There is a phenomenon that happens to many brides, immediately following their wedding. They have put so much effort into planning out all of the minute details of their big day...they have given so much of their active, waking (and often sleeping) thoughts to making sure that everything goes off without a hitch, that they wake up the morning after and feel somehow...empty. Deflated. Depressed even.
With the big day come and gone, there is now this big chunk of their time and mental focus that frankly, they are unsure what to do with.
I realized, about 2 months before the race, that I was at risk for succumbing to that same phenomenon. Planning for the marathon had been so all consuming that I was almost as nervous about the day after the race as I was about the race itself. When I woke up on Monday, what was I going to do? I wouldn't have a run scheduled...there would be nothing to hold me accountable. What was going to motivate me to keep going, especially given that it would be colder by then, sometimes even frigidly so, in the mornings? Without a race to plan for, without a goal to work towards, what exactly was going to entice me to roll my happy ass out of my nice warm bed, at 5AM going forward? I am only just so disciplined.
I started at that point, to look tentatively around for other races, in the months following the marathon, for me to set my sights on running.
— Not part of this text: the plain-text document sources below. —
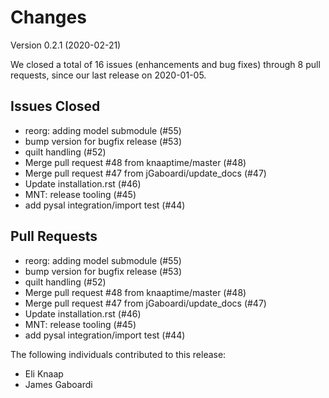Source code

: # Changes

Version 0.2.1 (2020-02-21)

We closed a total of 16 issues (enhancements and bug fixes) through 8 pull requests, since our last release on 2020-01-05.

## Issues Closed
  - reorg: adding model submodule (#55)
  - bump version for bugfix release (#53)
  - quilt handling (#52)
  - Merge pull request #48 from knaaptime/master (#48)
  - Merge pull request #47 from jGaboardi/update_docs (#47)
  - Update installation.rst (#46)
  - MNT: release tooling (#45)
  - add pysal integration/import test (#44)

## Pull Requests
  - reorg: adding model submodule (#55)
  - bump version for bugfix release (#53)
  - quilt handling (#52)
  - Merge pull request #48 from knaaptime/master (#48)
  - Merge pull request #47 from jGaboardi/update_docs (#47)
  - Update installation.rst (#46)
  - MNT: release tooling (#45)
  - add pysal integration/import test (#44)

The following individuals contributed to this release:

  - Eli Knaap
  - James Gaboardi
I also decided, then and there, that I needed to set myself some new goals. Sure, I could decide upon some time goal for a future race, but until I had at least finished one marathon, that seemed a bit premature. Instead, I felt the hazy outline of two, new long range goals materializing in the back of my brain.
One - to complete a triathlon within 18 months of the marathon.
Two - to run a Boston Qualifying time by my 40th birthday. (For those playing along, that gives me roughly 3 years, to shave about 45 minutes off my first official finish time. Yeesh.)
About a month before the race, I first said these out loud, so that someone else knew about them...and you know how that goes. Once you have stated a goal out loud, you are committed to it.
No? Just me? Interesting.
So I started eyeballing other full and half marathons. And realized that there are ALOT of really cool races out there. Enough cool ones that I started a list, of races that I someday want to run...they include the Disney Princess Half Marathon. The Disney Marathon (both at Disney World and Disneyland). The Cherry Blossom 10 Miler. The Las Vegas Rock and Roll Marathon, and a whole host of others. In fact, if I really put my mind to it, I'm fairly certain that I can find a race in just about any state that I am interested in tackling...
Now I just need to pick one for early 2013, so that I can get back to training in earnest, no excuses, no exceptions. And this time? I'm dragging my husband with me.